Tu X M, Kowalski J, Zhang J, Lynch K G, Crits-Christoph P
Department of Biostatistics and Computational Biology, University of Rochester, 601 Elmwood Avenue, NY 14642, USA.
Stat Med. 2004 Sep 30;23(18):2799-815. doi: 10.1002/sim.1869.
Existing methods for power and sample size estimation for longitudinal and other clustered study designs have limited applications. In this paper, we review and extend existing approaches to improve these limitations. In particular, we focus on power analysis for the two most popular approaches for clustered data analysis, the generalized estimating equations and the linear mixed-effects models.
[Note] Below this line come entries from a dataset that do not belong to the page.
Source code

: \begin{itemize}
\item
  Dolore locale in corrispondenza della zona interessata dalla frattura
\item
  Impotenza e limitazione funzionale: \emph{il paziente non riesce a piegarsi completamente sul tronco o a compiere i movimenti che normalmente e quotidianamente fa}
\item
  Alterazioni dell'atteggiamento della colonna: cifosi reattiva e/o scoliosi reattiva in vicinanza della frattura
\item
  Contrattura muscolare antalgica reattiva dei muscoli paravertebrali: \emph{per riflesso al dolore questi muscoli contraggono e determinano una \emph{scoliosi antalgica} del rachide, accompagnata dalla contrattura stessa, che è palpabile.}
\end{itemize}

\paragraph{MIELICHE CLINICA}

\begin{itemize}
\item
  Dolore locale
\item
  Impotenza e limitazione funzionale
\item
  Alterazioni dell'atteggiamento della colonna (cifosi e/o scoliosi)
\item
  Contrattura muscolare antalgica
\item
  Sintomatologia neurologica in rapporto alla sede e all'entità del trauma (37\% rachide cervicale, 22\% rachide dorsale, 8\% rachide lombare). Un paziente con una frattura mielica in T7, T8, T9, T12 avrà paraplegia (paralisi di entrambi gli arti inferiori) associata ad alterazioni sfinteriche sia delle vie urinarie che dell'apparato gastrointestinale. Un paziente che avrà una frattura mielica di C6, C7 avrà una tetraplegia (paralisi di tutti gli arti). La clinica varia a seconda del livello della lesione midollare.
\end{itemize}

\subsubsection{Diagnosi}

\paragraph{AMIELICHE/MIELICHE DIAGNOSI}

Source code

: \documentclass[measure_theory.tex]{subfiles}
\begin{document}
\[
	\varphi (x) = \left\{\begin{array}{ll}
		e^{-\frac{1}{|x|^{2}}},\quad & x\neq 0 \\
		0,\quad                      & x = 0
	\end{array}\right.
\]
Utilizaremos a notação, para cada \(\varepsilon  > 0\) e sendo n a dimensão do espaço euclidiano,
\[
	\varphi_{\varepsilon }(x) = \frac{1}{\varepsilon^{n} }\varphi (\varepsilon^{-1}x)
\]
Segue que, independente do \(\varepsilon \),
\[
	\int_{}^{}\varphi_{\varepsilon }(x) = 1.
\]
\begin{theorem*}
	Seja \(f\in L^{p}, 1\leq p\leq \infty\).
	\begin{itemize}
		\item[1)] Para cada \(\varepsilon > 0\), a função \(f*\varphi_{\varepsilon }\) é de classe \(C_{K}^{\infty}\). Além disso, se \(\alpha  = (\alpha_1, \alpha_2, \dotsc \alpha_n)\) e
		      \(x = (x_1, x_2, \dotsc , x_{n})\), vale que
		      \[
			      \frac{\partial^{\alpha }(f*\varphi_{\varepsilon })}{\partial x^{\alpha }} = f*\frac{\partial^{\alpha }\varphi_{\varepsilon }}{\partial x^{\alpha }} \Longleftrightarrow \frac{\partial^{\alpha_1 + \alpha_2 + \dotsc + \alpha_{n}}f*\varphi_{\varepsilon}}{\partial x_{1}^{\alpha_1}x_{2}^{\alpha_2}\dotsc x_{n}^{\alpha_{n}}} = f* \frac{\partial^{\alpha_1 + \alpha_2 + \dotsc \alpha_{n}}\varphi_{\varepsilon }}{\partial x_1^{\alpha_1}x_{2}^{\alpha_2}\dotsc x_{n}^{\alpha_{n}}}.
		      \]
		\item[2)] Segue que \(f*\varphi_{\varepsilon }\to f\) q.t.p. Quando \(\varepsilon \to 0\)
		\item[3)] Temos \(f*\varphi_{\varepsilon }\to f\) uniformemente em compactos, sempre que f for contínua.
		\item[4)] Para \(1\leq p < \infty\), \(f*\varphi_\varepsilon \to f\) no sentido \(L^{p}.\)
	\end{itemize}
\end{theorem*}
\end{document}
By basing the derivation of the power function on the asymptotic distribution of the model estimates, the proposed approach provides estimates of power that are consistent with the methods of inference for data analysis. The proposed methodology is illustrated with numerous examples that are motivated by real study designs.
现有的用于纵向研究和其他聚类研究设计的功效及样本量估计方法应用有限。在本文中,我们回顾并扩展现有方法以改善这些局限性。特别地,我们聚焦于聚类数据分析的两种最常用方法——广义估计方程和线性混合效应模型的功效分析。通过基于模型估计的渐近分布推导功效函数,所提出的方法提供的功效估计与数据分析的推断方法一致。所提出的方法通过众多受实际研究设计启发的例子进行了说明。